Task to complete:
Please reproduce the data exactly, though every picture must stay out.

Rendered images with source text
____
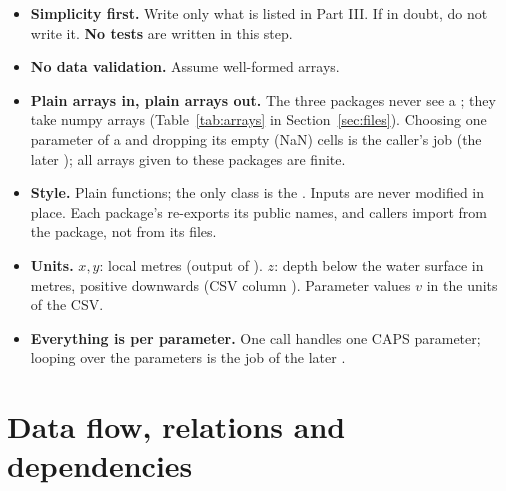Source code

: \documentclass{article}
\begin{document}
\begin{itemize}
\item \textbf{Simplicity first.} Write only what is listed in Part III. If in doubt, do
      not write it. \textbf{No tests} are written in this step.
\item \textbf{No data validation.} Assume well-formed arrays.
\item \textbf{Plain arrays in, plain arrays out.} The three packages never see a
      ; they take numpy arrays (Table~\ref{tab:arrays} in Section~\ref{sec:files}). Choosing
      one parameter of a  and dropping its empty (NaN) cells is the
      caller's job (the later ); all arrays given to these packages
      are finite.
\item \textbf{Style.} Plain functions; the only class is the 
      . Inputs are never modified in place. Each package's
       re-exports its public names, and callers import from the
      package, not from its files.
\item \textbf{Units.} $x,y$: local metres (output of ). $z$: depth
      below the water surface in metres, positive downwards (CSV column
      ). Parameter values $v$ in the units of the CSV.
\item \textbf{Everything is per parameter.} One call handles one CAPS parameter;
      looping over the parameters is the job of the later .
\end{itemize}



\section{Data flow, relations and dependencies}
\end{document}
____
Solution:
Source code

: \documentclass{article}
\begin{document}
\begin{itemize}
\item \textbf{Simplicity first.} Write only what is listed in Part III. If in doubt, do
      not write it. \textbf{No tests} are written in this step.
\item \textbf{No data validation.} Assume well-formed arrays.
\item \textbf{Plain arrays in, plain arrays out.} The three packages never see a
      ; they take numpy arrays (Table~\ref{tab:arrays} in Section~\ref{sec:files}). Choosing
      one parameter of a  and dropping its empty (NaN) cells is the
      caller's job (the later ); all arrays given to these packages
      are finite.
\item \textbf{Style.} Plain functions; the only class is the 
      . Inputs are never modified in place. Each package's
       re-exports its public names, and callers import from the
      package, not from its files.
\item \textbf{Units.} $x,y$: local metres (output of ). $z$: depth
      below the water surface in metres, positive downwards (CSV column
      ). Parameter values $v$ in the units of the CSV.
\item \textbf{Everything is per parameter.} One call handles one CAPS parameter;
      looping over the parameters is the job of the later .
\end{itemize}



\section{Data flow, relations and dependencies}
\end{document}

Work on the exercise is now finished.